千葉県浦安市に2020年にオープンした『l’atelier de nono(ラトリエ ドゥ ノノ)』は、あえてケーキではなく、焼き菓子をメインにした街のお菓子屋さんです。
その中にあるカフェで2021年7月から始まった、果物を使った「究極の」パルフェ(フランス語で「完璧な」という意味、パフェのこと)を頂いてきました。
8月のテーマは「桃」です。
パルフェは1日10食。完全予約制で、お店に伺うとまずカウンターに案内されます。
席に座って待っていると、現れたのは、シェフパティシエの野々山裕司(ののやまゆうじ)さん。
大ぶりなグラスが目の前に置かれ、「では始めさせて頂きます」とパルフェの組み立てが始まります。

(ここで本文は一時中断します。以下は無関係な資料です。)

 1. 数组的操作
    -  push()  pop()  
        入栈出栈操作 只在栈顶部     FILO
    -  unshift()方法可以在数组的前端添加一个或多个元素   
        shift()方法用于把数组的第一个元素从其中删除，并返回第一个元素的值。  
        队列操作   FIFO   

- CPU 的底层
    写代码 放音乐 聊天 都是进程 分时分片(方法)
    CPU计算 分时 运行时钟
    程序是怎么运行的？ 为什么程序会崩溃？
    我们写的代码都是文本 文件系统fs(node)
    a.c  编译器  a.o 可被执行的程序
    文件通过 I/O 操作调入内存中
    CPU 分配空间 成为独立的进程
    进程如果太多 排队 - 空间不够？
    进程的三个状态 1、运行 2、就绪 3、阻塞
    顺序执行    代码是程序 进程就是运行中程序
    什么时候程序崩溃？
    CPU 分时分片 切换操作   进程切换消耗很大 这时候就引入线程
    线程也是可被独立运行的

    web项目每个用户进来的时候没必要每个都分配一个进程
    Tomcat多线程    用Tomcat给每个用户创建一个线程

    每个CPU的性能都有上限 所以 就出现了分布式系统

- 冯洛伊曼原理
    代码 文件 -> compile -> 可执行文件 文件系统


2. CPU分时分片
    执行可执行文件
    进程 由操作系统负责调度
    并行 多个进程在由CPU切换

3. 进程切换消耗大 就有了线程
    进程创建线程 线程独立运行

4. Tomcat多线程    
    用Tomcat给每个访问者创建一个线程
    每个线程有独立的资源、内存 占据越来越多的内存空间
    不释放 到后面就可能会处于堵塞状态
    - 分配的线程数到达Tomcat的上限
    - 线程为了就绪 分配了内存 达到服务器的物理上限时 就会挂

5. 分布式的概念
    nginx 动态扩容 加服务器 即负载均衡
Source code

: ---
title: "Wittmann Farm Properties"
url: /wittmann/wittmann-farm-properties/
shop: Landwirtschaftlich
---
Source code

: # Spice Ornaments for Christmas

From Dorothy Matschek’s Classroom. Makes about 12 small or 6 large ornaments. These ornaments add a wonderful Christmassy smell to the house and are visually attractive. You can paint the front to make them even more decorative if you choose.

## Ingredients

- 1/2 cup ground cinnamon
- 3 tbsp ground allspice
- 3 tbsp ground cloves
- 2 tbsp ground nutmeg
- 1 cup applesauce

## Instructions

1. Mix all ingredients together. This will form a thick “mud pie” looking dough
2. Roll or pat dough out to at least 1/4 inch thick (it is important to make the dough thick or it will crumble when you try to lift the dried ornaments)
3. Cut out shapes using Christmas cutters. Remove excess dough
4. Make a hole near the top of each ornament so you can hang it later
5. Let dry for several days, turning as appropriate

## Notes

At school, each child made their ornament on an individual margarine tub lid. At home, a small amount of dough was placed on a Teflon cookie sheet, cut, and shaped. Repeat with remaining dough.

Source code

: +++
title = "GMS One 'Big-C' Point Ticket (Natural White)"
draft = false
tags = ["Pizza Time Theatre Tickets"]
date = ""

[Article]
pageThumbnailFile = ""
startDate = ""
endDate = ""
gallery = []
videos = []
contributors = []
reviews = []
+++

フランス産の赤桃を煮た「コンポート」、赤ワインのジュレ、その上にバニラクリーム。その都度笑顔で説明をしながら、丁寧に食材を重ねていく野々山さん。
甘い香りとともに、ゆったりとした時間が流れていきます。
クリームの上には、お店の看板メニューであるバターをたっぷり使った焼き菓子「フィナンシェ」を低温で乾燥させたサクサクの生地(フィナンシェロッシェ)、そして白桃のコンポート、赤桃と白桃のソルベ(シャーベット)。
グラスの中はすでに美味しいものでいっぱいです。
さらにグラスのふちにピンクペッパーとアーモンドのメレンゲで作ったドームを乗せて、その中に赤桃のクリーム、白桃のコンポート、白桃とミントのジュレを入れていきます。
最後に飴細工のドームでフタをして、ようやく完成。
パフェというと普通は上から食べると思いますが、このパルフェは、まずメレンゲのドームをお皿に取り出すことで、上も下も真ん中も、どこからでも食べられるようになっています。
私はまずソルベから。
冷たい。甘い。酸っぱい。赤桃のソルベは酸味のパンチがあって、白桃のソルベは優しい甘さです。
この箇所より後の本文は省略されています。